Scientific classification
- Kingdom: Plantae
- Clade: Tracheophytes
- Clade: Gymnospermae
- Division: Cycadophyta
- Class: Cycadopsida
- Order: Cycadales
- Family: Cycadaceae
- Genus: Cycas
- Species: C. arnhemica
- Binomial name: Cycas arnhemica K.D.Hill

= Cycas arnhemica =

- Genus: Cycas
- Species: arnhemica
- Authority: K.D.Hill
- Conservation status: LC

Species of cycad

Cycas arnhemica is a species of cycad in the genus Cycas, native to Australia, in the northwest of Northern Territory in Arnhem Land, after which it is named.

The stems are erect, growing to 1.5-2.5 m tall. The leaves are numerous, flat, 70–160 cm long, pinnate, with 160-260 leaflets; the new young leaves are deep white tomentose at first, becoming bright to dark green, moderately glossy above, the down often persisting on the underside.

There are three subspecies:
- Cycas arnhemica subsp. arnhemica. Leaflets broad, 5-6.5 mm wide.
- Cycas arnhemica subsp. muninga. Leaflets slender, 3.5-5.5 mm wide; seeds over 32 mm wide.
- Cycas arnhemica subsp. natja. Leaflets slender, 3.5-5.5 mm wide; seeds under 32 mm wide.

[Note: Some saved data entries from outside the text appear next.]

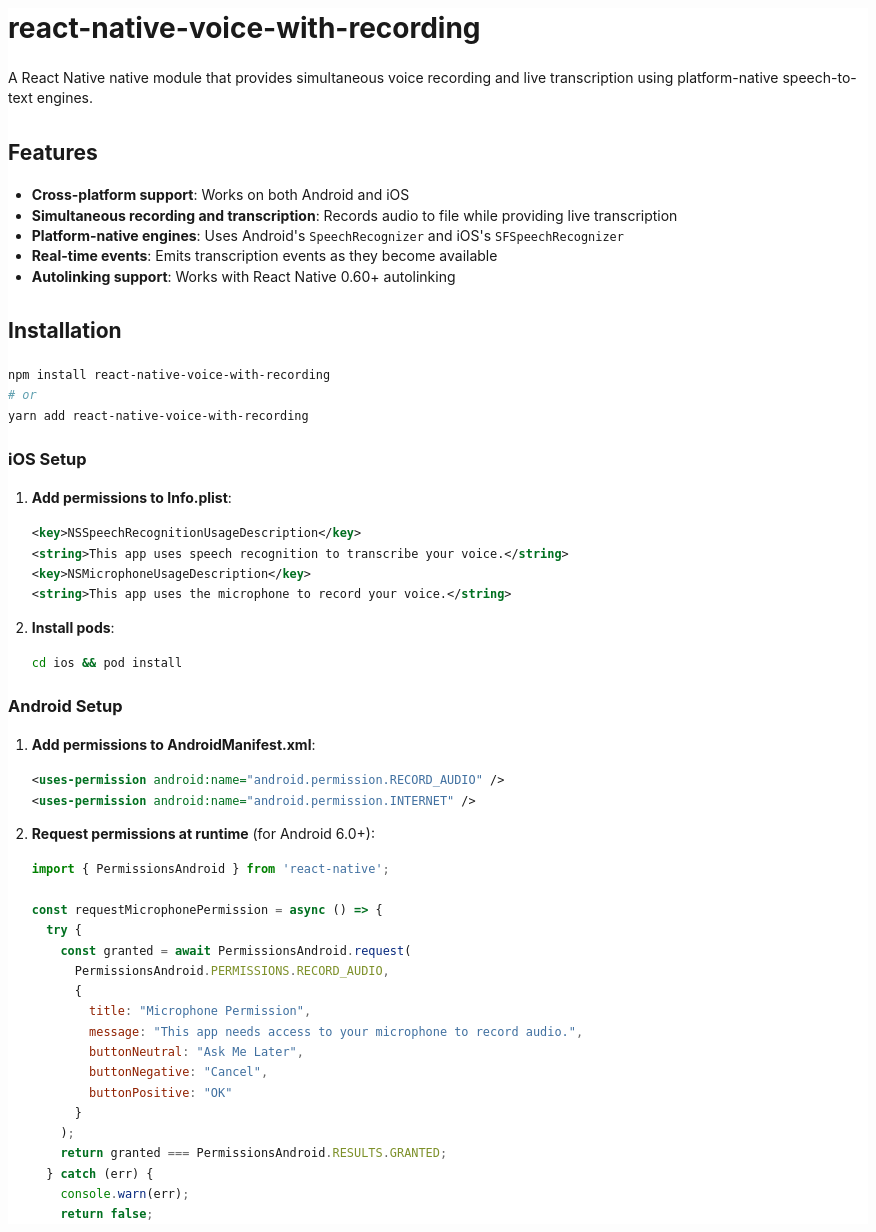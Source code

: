 # react-native-voice-with-recording

A React Native native module that provides simultaneous voice recording and live transcription using platform-native speech-to-text engines.

## Features

- **Cross-platform support**: Works on both Android and iOS
- **Simultaneous recording and transcription**: Records audio to file while providing live transcription
- **Platform-native engines**: Uses Android's `SpeechRecognizer` and iOS's `SFSpeechRecognizer`
- **Real-time events**: Emits transcription events as they become available
- **Autolinking support**: Works with React Native 0.60+ autolinking

## Installation

```bash
npm install react-native-voice-with-recording
# or
yarn add react-native-voice-with-recording
```

### iOS Setup

1. **Add permissions to Info.plist**:
   ```xml
   <key>NSSpeechRecognitionUsageDescription</key>
   <string>This app uses speech recognition to transcribe your voice.</string>
   <key>NSMicrophoneUsageDescription</key>
   <string>This app uses the microphone to record your voice.</string>
   ```

2. **Install pods**:
   ```bash
   cd ios && pod install
   ```

### Android Setup

1. **Add permissions to AndroidManifest.xml**:
   ```xml
   <uses-permission android:name="android.permission.RECORD_AUDIO" />
   <uses-permission android:name="android.permission.INTERNET" />
   ```

2. **Request permissions at runtime** (for Android 6.0+):
   ```javascript
   import { PermissionsAndroid } from 'react-native';
   
   const requestMicrophonePermission = async () => {
     try {
       const granted = await PermissionsAndroid.request(
         PermissionsAndroid.PERMISSIONS.RECORD_AUDIO,
         {
           title: "Microphone Permission",
           message: "This app needs access to your microphone to record audio.",
           buttonNeutral: "Ask Me Later",
           buttonNegative: "Cancel",
           buttonPositive: "OK"
         }
       );
       return granted === PermissionsAndroid.RESULTS.GRANTED;
     } catch (err) {
       console.warn(err);
       return false;
   ```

The female cones are open, 15–24 cm long, with grey sporophylls and orange hairs, with two to six ovules per sporophyll. Triangular lamina, toothed, with an apical spine. The seeds are 28–32 mm long and 25–29 mm broad, with an orange sarcotesta when ripe. The male cones solitary, ovoid, 18–36 cm long and 6.5–12 cm diameter, also covered in orange hairs.

==Habitat==
This cycad, like Cycas arenicola, is common amongst the Eucalyptus woodlands and savanna grasslands. Found only around the Goyder River and the lower Blyth River in Arnhem land, it has a somewhat restricted distribution.

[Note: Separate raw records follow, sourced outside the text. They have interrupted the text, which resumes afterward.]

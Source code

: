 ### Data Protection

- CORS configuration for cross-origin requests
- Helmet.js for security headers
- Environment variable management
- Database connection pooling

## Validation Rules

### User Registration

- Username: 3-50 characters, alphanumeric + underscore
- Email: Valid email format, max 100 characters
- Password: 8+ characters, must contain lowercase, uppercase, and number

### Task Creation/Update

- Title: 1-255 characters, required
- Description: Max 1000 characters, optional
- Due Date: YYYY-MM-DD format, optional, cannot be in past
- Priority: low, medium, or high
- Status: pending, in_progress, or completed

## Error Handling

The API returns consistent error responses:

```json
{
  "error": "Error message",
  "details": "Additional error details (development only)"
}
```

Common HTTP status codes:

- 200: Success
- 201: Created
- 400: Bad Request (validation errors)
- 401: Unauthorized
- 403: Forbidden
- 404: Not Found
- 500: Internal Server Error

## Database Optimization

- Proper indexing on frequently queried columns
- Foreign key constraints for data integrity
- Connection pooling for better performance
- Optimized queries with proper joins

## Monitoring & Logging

First described in 1994, it is most closely related to Cycas maconochiei. The grass fires that are so beneficial to Cycas armstrongii, seem to do some damage to this species populations. With these grass fires, many seeds are easily killed off, as are seedlings in these ever more common events. However, the conservation status is considered stable due to its inhospitable habitat and healthy number of individuals.